19 Nisan 2009 Pazar

hu hu?

ben hayata tepesinden bakmaya mı alışmıştım? küçük mü görüyordum herşeyi? bindiğim balondan gördüklerim kadar mıydı bu şehir, maket oyuncaklara benzeyen yeşil otobüsler, salata kasesini andıran o stadyumlar mıydı bana bu işkenceyi yapan? yoksa kokusunu bir daha hiç alamadığım kurumuş güller mi, dokunduğumda dağılacakmış hissini veren ve bu yüzden bakabilmekle yetindiğim "sadece içten gelen" bir tebessümün hediyesi mi?

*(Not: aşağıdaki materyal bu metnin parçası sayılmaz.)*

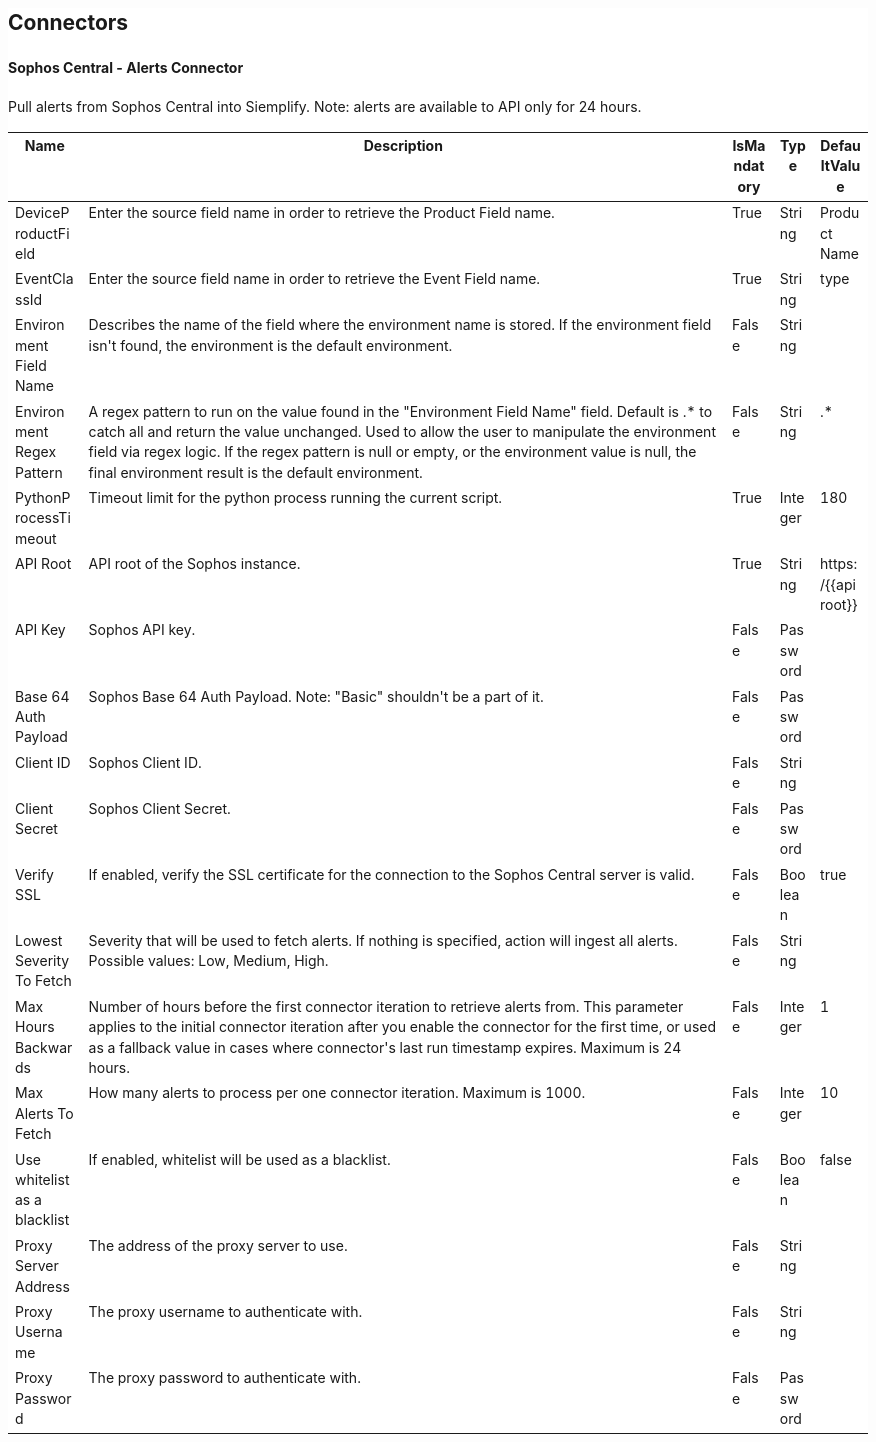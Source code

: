 


## Connectors
#### Sophos Central - Alerts Connector
Pull alerts from Sophos Central into Siemplify. Note: alerts are available to API only for 24 hours.

|Name|Description|IsMandatory|Type|DefaultValue|
|----|-----------|-----------|----|------------|
|DeviceProductField|Enter the source field name in order to retrieve the Product Field name.|True|String|Product Name|
|EventClassId|Enter the source field name in order to retrieve the Event Field name.|True|String|type|
|Environment Field Name|Describes the name of the field where the environment name is stored. If the environment field isn't found, the environment is the default environment.|False|String||
|Environment Regex Pattern|A regex pattern to run on the value found in the "Environment Field Name" field. Default is .* to catch all and return the value unchanged. Used to allow the user to manipulate the environment field via regex logic. If the regex pattern is null or empty, or the environment value is null, the final environment result is the default environment.|False|String|.*|
|PythonProcessTimeout|Timeout limit for the python process running the current script.|True|Integer|180|
|API Root|API root of the Sophos instance.|True|String|https:/{{api root}}|
|API Key|Sophos API key.|False|Password||
|Base 64 Auth Payload|Sophos Base 64 Auth Payload. Note: "Basic" shouldn't be a part of it.|False|Password||
|Client ID|Sophos Client ID.|False|String||
|Client Secret|Sophos Client Secret.|False|Password||
|Verify SSL|If enabled, verify the SSL certificate for the connection to the Sophos Central server is valid.|False|Boolean|true|
|Lowest Severity To Fetch|Severity that will be used to fetch alerts. If nothing is specified, action will ingest all alerts. Possible values: Low, Medium, High.|False|String||
|Max Hours Backwards|Number of hours before the first connector iteration to retrieve alerts from. This parameter applies to the initial connector iteration after you enable the connector for the first time, or used as a fallback value in cases where connector's last run timestamp expires. Maximum is 24 hours.|False|Integer|1|
|Max Alerts To Fetch|How many alerts to process per one connector iteration. Maximum is 1000.|False|Integer|10|
|Use whitelist as a blacklist|If enabled, whitelist will be used as a blacklist.|False|Boolean|false|
|Proxy Server Address|The address of the proxy server to use.|False|String||
|Proxy Username|The proxy username to authenticate with.|False|String||
|Proxy Password|The proxy password to authenticate with.|False|Password||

ne büyüktü.. boğazı vardı, köprüleri.. bitmek bilmez yolları, ucu bucağı görünmeyen ufukları ve en güzeli yüreğimden gitmeyen o huzuru.. ne oldu onlara? nereye gittiler? çıkan yangında kül mü oldular, batan iskelenin altında mı kaldılar? yoksa köprüden mi atladılar?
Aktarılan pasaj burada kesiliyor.